3. The transformer according to claim 1, further comprising an insulating material disposed between said supporting frame and said ring portion.

4. The transformer according to claim 1, wherein: said winding block has block limbs; and said core unit contains two cores each having a core limb, each of said cores extends with said core limb through said retention opening, and each of said cores encloses one of said block limbs of said winding body over its full periphery.

5. The transformer according to claim 4, further comprising at least one intermediate layer disposed between said core limbs of said cores which extend through said retention opening, said at least one intermediate layer delimiting cooling ducts.

6. The transformer according to claim 1, further comprising a plurality of intermediate layers disposed between said winding block and said core unit, said intermediate layers delimiting cooling ducts.

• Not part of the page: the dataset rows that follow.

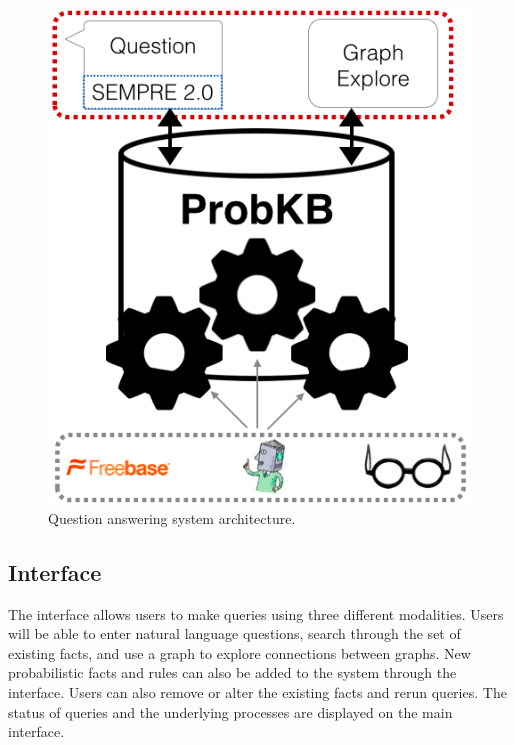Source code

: 

\begin{figure}
\centering
\includegraphics[width=0.8\columnwidth]{images/probqa-architecture.png}
\caption{Question answering system architecture.}
\label{fig:qaarchitecture}
\end{figure}


\subsection{Interface}
\label{sec:probqa-interface}

The interface allows users to make queries using three different modalities.
Users will be able to enter natural language questions, search through the set of existing facts, and use a graph to explore connections between graphs.
New probabilistic facts and rules can also be added to the system through the interface.
Users can also remove or alter the existing facts and rerun queries.
The status of queries and the underlying processes are displayed on the main interface.

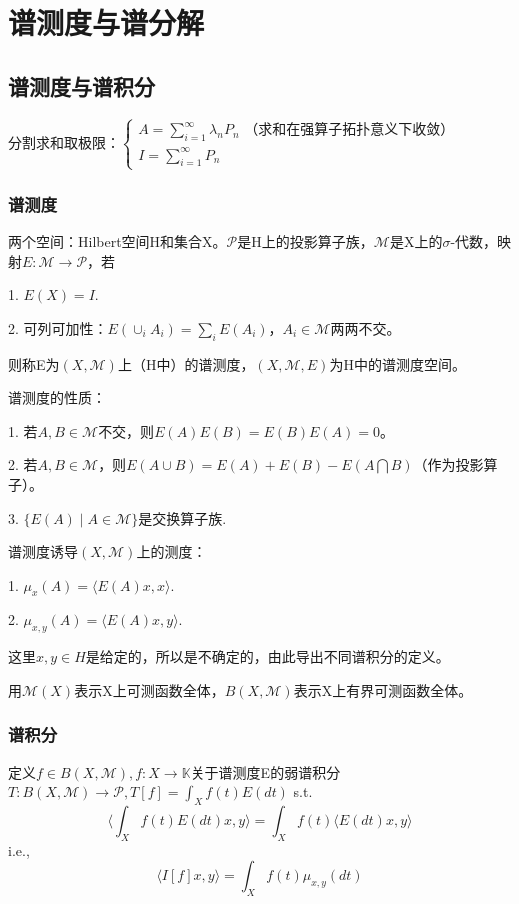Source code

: \section{谱测度与谱分解}

\subsection{谱测度与谱积分}

分割求和取极限：$\left\{\begin{array}{ll}
  A = \sum_{i = 1}^{\infty} \lambda_n P_n \text{ （求和在强算子拓扑意义下收敛）} \\
  I = \sum_{i = 1}^{\infty} P_n
\end{array}\right.$

\subsubsection{谱测度}

两个空间：Hilbert空间H和集合X。$\mathcal{P}$是H上的投影算子族，$\mathcal{M}$是X上的$\sigma$-代数，映射$E: \mathcal{M} \to \mathcal{P}$，若

1. $E(X) = I$.

2. 可列可加性：$E(\cup_i A_i) = \sum_i E(A_i)$，$A_i \in \mathcal{M}$两两不交。

则称E为$(X, \mathcal{M})$上（H中）的谱测度，$(X, \mathcal{M}, E)$为H中的谱测度空间。

谱测度的性质：

1. 若$A, B \in \mathcal{M}$不交，则$E(A) E(B)=E(B) E(A)=0$。

2. 若$A, B \in \mathcal{M}$，则$E(A \cup B)=E(A)+E(B)-E(A \bigcap B)$（作为投影算子）。

3. $\{E(A) \mid A \in \mathcal{M}\}$是交换算子族.

谱测度诱导$(X, \mathcal{M})$上的测度：

1. $\mu_x(A) = \langle E(A)x, x \rangle$.

2. $\mu_{x, y}(A) = \langle E(A)x, y \rangle$.

这里$x, y \in H$是给定的，所以是不确定的，由此导出不同谱积分的定义。

用$\mathcal{M}(X)$表示X上可测函数全体，$B(X, \mathcal{M})$表示X上有界可测函数全体。

\subsubsection{谱积分}

定义$f \in B(X, \mathcal{M}), f: X \to \mathbb{K}$关于谱测度E的弱谱积分$T: B(X, \mathcal{M}) \to \mathcal{P}, T[f] = \int_X f(t) E(dt)$ s.t.
\[
  \langle \int_X f(t) E(dt) x, y \rangle = \int_X f(t) \langle E(dt) x, y \rangle
\]
i.e.,
\[
  \langle I[f]x, y \rangle = \int_X f(t) \mu_{x, y}(dt)
\]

7. The transformer according to claim 1, wherein said retainer includes a fastening rail for fitting to the mast, and a hook connection.

8. The transformer according to claim 7, further comprising a base structure for a retention of said winding block, wherein said base structure is connected to said supporting frame.

9. The transformer according to claim 8, wherein said supporting frame and/or said base structure are equipped with a grounding nut.

Description

DETAILED DESCRIPTION OF THE INVENTION

(1) FIG. 1 shows an exemplary embodiment of the transformer 20 according to the invention in a schematic sectional side view. The transformer 20 incorporates a winding body 1, which comprises one or two solid and dry insulating bodies of cast resin, together with two lower-voltage windings and a higher-voltage winding. Said windings are not diagrammatically represented. The higher-voltage winding is arranged between the lower-voltage windings. The higher-voltage winding is further enclosed by a shielding which, likewise, is not diagrammatically represented.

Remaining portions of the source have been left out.